Reproduce the records word for word, from the first line to the line containing "## Descripción".

◆ Exercise data ◆

..............................

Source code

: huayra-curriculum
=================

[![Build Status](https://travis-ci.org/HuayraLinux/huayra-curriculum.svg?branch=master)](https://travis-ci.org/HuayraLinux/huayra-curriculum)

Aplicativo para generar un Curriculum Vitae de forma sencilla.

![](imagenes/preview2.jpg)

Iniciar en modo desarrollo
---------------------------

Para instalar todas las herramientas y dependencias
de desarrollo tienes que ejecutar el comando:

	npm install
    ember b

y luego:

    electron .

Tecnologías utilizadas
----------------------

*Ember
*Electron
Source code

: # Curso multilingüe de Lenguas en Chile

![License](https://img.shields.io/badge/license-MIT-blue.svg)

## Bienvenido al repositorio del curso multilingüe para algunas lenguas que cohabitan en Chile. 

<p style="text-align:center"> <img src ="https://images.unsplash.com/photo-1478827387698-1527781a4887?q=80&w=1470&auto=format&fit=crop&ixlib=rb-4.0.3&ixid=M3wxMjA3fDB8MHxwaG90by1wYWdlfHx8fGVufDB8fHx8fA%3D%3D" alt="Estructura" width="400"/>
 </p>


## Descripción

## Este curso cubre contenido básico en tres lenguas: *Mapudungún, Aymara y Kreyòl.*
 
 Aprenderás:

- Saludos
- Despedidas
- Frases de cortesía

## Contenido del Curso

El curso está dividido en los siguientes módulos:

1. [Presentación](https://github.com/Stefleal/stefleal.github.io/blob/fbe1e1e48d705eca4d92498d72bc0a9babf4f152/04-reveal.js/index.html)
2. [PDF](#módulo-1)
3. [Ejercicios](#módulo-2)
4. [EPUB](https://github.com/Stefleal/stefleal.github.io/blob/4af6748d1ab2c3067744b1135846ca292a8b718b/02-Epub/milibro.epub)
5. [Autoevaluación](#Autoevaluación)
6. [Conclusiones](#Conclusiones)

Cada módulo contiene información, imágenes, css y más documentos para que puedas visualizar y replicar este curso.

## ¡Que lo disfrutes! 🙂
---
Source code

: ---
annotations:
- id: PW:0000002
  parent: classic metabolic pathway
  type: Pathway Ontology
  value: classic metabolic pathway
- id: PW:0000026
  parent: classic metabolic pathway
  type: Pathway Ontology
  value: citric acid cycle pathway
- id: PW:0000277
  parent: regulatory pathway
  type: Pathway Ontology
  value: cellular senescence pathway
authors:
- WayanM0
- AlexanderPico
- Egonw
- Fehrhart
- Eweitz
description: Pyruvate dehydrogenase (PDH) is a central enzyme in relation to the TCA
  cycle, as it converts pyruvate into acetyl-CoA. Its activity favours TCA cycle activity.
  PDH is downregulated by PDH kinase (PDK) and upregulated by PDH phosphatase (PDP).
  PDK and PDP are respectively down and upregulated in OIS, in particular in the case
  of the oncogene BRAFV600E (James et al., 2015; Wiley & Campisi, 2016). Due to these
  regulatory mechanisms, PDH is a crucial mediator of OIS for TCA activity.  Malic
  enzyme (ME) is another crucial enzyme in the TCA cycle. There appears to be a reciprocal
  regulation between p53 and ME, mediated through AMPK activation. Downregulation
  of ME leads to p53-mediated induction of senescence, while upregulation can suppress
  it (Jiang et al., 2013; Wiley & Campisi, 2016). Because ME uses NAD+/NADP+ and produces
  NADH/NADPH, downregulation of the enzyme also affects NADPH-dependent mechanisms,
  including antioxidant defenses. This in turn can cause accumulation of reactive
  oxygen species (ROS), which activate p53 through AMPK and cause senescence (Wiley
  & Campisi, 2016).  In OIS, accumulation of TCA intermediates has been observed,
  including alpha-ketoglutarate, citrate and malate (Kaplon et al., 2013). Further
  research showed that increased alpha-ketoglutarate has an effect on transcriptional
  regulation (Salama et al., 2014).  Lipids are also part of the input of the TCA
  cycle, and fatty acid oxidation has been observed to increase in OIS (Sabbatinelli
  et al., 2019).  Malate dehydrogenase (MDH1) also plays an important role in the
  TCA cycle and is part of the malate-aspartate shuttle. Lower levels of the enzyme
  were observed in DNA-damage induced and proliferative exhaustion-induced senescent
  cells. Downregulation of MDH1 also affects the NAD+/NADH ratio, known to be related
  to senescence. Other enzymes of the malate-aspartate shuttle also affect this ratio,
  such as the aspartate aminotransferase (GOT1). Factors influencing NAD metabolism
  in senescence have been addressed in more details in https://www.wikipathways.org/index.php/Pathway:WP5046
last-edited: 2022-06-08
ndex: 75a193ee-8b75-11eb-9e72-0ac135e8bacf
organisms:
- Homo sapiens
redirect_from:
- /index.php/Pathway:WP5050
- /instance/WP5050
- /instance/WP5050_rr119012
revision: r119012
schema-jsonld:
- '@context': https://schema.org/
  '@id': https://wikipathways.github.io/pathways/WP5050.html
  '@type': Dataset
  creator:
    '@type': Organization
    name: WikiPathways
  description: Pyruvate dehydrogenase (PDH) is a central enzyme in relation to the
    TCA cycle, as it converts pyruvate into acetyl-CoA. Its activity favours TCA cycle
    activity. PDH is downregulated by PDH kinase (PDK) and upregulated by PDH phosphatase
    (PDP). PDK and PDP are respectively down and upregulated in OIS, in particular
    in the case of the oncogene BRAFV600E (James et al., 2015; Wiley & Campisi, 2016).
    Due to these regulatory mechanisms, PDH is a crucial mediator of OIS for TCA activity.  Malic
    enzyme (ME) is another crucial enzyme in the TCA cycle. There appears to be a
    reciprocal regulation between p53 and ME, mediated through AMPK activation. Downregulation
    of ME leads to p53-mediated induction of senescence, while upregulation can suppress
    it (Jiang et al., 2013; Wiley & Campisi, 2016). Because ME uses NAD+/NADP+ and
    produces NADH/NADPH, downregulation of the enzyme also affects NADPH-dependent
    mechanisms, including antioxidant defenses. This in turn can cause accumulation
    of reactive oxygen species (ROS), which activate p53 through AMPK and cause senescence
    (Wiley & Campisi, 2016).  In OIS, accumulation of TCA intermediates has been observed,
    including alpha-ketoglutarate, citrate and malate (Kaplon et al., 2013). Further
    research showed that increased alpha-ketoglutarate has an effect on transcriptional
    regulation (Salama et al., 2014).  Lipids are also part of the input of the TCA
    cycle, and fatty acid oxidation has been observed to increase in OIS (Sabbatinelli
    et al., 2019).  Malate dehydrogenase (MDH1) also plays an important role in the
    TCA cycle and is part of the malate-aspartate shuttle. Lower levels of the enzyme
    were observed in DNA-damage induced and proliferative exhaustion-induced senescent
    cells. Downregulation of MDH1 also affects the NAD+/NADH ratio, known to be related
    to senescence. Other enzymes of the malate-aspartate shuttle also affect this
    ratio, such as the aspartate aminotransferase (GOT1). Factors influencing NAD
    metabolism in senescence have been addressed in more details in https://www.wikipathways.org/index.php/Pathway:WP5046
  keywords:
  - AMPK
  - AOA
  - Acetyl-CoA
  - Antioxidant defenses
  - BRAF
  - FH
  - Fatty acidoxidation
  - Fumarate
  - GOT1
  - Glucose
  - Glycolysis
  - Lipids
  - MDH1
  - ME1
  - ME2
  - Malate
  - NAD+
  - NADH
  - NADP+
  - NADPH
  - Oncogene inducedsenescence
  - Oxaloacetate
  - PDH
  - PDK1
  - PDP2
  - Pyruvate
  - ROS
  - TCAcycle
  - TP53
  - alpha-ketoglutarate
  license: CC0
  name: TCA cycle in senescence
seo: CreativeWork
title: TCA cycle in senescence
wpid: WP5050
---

..............................

◆ Solution to this problem ◆
Source code

: huayra-curriculum
=================

[![Build Status](https://travis-ci.org/HuayraLinux/huayra-curriculum.svg?branch=master)](https://travis-ci.org/HuayraLinux/huayra-curriculum)

Aplicativo para generar un Curriculum Vitae de forma sencilla.

![](imagenes/preview2.jpg)

Iniciar en modo desarrollo
---------------------------

Para instalar todas las herramientas y dependencias
de desarrollo tienes que ejecutar el comando:

	npm install
    ember b

y luego:

    electron .

Tecnologías utilizadas
----------------------

*Ember
*Electron
Source code

: # Curso multilingüe de Lenguas en Chile

![License](https://img.shields.io/badge/license-MIT-blue.svg)

## Bienvenido al repositorio del curso multilingüe para algunas lenguas que cohabitan en Chile. 

<p style="text-align:center"> <img src ="https://images.unsplash.com/photo-1478827387698-1527781a4887?q=80&w=1470&auto=format&fit=crop&ixlib=rb-4.0.3&ixid=M3wxMjA3fDB8MHxwaG90by1wYWdlfHx8fGVufDB8fHx8fA%3D%3D" alt="Estructura" width="400"/>
 </p>


## Descripción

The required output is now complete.